Saved entries:
____________________

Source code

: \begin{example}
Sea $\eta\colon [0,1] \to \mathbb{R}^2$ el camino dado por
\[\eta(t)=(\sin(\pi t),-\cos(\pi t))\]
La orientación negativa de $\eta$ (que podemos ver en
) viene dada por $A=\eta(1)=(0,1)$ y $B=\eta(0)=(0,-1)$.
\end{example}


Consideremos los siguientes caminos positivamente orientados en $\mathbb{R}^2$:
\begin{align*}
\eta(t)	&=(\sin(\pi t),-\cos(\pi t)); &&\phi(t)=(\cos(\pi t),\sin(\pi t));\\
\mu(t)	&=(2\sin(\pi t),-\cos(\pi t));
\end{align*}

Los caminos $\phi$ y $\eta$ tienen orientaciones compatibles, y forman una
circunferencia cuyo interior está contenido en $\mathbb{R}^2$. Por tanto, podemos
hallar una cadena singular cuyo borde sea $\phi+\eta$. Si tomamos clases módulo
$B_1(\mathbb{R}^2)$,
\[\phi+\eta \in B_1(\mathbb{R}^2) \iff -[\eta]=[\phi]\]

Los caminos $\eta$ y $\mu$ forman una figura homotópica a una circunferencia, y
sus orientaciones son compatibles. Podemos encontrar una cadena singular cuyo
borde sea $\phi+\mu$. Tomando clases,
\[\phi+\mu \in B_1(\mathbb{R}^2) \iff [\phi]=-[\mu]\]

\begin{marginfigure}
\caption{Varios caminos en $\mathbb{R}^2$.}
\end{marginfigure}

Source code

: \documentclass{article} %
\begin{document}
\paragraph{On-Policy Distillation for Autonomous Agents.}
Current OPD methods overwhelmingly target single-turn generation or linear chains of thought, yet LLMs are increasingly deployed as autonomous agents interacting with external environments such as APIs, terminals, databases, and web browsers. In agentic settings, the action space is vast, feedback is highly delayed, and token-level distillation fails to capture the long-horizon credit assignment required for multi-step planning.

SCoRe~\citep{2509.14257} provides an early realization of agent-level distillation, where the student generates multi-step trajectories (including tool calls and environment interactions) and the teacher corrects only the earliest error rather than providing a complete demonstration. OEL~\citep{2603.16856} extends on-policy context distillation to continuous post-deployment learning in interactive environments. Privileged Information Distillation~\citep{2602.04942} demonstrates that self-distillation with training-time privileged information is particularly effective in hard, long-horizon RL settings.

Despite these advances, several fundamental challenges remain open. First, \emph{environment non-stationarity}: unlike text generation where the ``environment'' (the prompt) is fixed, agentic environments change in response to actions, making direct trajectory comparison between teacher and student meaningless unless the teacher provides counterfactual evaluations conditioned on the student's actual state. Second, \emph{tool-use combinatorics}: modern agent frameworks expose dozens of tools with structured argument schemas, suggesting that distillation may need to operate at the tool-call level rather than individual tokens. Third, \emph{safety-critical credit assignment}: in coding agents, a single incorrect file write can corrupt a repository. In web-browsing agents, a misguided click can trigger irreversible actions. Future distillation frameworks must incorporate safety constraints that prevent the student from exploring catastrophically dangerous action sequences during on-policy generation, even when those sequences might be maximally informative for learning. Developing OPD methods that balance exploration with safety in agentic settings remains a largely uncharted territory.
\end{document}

____________________

Aim of the exercise >> Copy every line of the entries in which "borde" can be found.

Response area >>
hallar una cadena singular cuyo borde sea $\phi+\eta$. Si tomamos clases módulo
borde sea $\phi+\mu$. Tomando clases,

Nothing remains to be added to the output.